» **Work instruction**:
Reproduce the records word for word, from the first line to the line containing "October 23, 2023 |".

*** Given data Section Begins ***

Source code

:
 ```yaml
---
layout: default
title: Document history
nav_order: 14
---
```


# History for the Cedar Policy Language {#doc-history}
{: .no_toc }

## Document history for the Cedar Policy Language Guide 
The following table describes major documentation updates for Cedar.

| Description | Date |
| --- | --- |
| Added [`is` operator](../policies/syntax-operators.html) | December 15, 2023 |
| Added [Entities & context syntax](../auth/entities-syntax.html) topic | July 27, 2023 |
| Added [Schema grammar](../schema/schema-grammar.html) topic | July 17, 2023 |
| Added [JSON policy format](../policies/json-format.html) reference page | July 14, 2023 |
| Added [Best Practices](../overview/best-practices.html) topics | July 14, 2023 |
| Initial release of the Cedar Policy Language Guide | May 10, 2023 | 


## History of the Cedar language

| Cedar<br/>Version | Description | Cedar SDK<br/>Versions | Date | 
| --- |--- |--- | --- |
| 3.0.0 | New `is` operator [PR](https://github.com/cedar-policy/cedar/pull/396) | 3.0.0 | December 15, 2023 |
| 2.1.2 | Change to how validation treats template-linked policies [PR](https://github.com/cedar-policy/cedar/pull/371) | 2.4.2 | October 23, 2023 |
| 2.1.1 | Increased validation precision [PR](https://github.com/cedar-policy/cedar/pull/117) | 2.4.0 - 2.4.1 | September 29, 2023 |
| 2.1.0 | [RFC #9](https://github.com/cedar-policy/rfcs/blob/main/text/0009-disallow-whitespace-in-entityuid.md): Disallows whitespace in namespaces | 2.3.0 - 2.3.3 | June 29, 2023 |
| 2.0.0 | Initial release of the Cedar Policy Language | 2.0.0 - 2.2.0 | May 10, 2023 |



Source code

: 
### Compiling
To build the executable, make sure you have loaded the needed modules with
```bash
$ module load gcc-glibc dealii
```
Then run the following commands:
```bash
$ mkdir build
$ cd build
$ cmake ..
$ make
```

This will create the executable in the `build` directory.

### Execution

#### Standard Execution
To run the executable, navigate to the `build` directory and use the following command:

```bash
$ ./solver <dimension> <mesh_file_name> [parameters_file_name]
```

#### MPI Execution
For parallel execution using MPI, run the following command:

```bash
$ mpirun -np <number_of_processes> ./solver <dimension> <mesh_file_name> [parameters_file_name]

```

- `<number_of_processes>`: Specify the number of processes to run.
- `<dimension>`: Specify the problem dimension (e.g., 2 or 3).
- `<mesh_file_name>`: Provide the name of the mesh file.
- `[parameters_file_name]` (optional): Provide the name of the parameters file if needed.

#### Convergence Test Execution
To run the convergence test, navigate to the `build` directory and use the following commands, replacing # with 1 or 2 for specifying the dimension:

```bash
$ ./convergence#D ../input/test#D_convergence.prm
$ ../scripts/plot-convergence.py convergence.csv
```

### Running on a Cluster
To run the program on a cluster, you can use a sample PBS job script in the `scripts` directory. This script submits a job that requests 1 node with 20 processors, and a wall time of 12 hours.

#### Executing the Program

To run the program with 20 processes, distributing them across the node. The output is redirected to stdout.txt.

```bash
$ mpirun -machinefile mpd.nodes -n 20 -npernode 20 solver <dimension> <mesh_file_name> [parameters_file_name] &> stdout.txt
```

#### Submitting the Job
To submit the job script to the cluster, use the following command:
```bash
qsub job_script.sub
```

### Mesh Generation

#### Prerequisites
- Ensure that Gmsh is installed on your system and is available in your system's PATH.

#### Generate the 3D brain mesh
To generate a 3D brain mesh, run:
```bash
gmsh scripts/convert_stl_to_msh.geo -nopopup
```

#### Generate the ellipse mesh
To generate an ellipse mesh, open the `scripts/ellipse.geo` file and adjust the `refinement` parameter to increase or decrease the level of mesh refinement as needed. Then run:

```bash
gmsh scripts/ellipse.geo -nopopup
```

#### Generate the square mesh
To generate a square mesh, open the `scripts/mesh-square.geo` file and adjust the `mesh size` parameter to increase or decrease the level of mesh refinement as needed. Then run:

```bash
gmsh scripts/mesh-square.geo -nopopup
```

*** Given data Section Ends ***

» **Answer to the problem**:
Source code

:
 ```yaml
---
layout: default
title: Document history
nav_order: 14
---
```


# History for the Cedar Policy Language {#doc-history}
{: .no_toc }

## Document history for the Cedar Policy Language Guide 
The following table describes major documentation updates for Cedar.

| Description | Date |
| --- | --- |
| Added [`is` operator](../policies/syntax-operators.html) | December 15, 2023 |
| Added [Entities & context syntax](../auth/entities-syntax.html) topic | July 27, 2023 |
| Added [Schema grammar](../schema/schema-grammar.html) topic | July 17, 2023 |
| Added [JSON policy format](../policies/json-format.html) reference page | July 14, 2023 |
| Added [Best Practices](../overview/best-practices.html) topics | July 14, 2023 |
| Initial release of the Cedar Policy Language Guide | May 10, 2023 | 


## History of the Cedar language

| Cedar<br/>Version | Description | Cedar SDK<br/>Versions | Date | 
| --- |--- |--- | --- |
| 3.0.0 | New `is` operator [PR](https://github.com/cedar-policy/cedar/pull/396) | 3.0.0 | December 15, 2023 |
| 2.1.2 | Change to how validation treats template-linked policies [PR](https://github.com/cedar-policy/cedar/pull/371) | 2.4.2 | October 23, 2023 |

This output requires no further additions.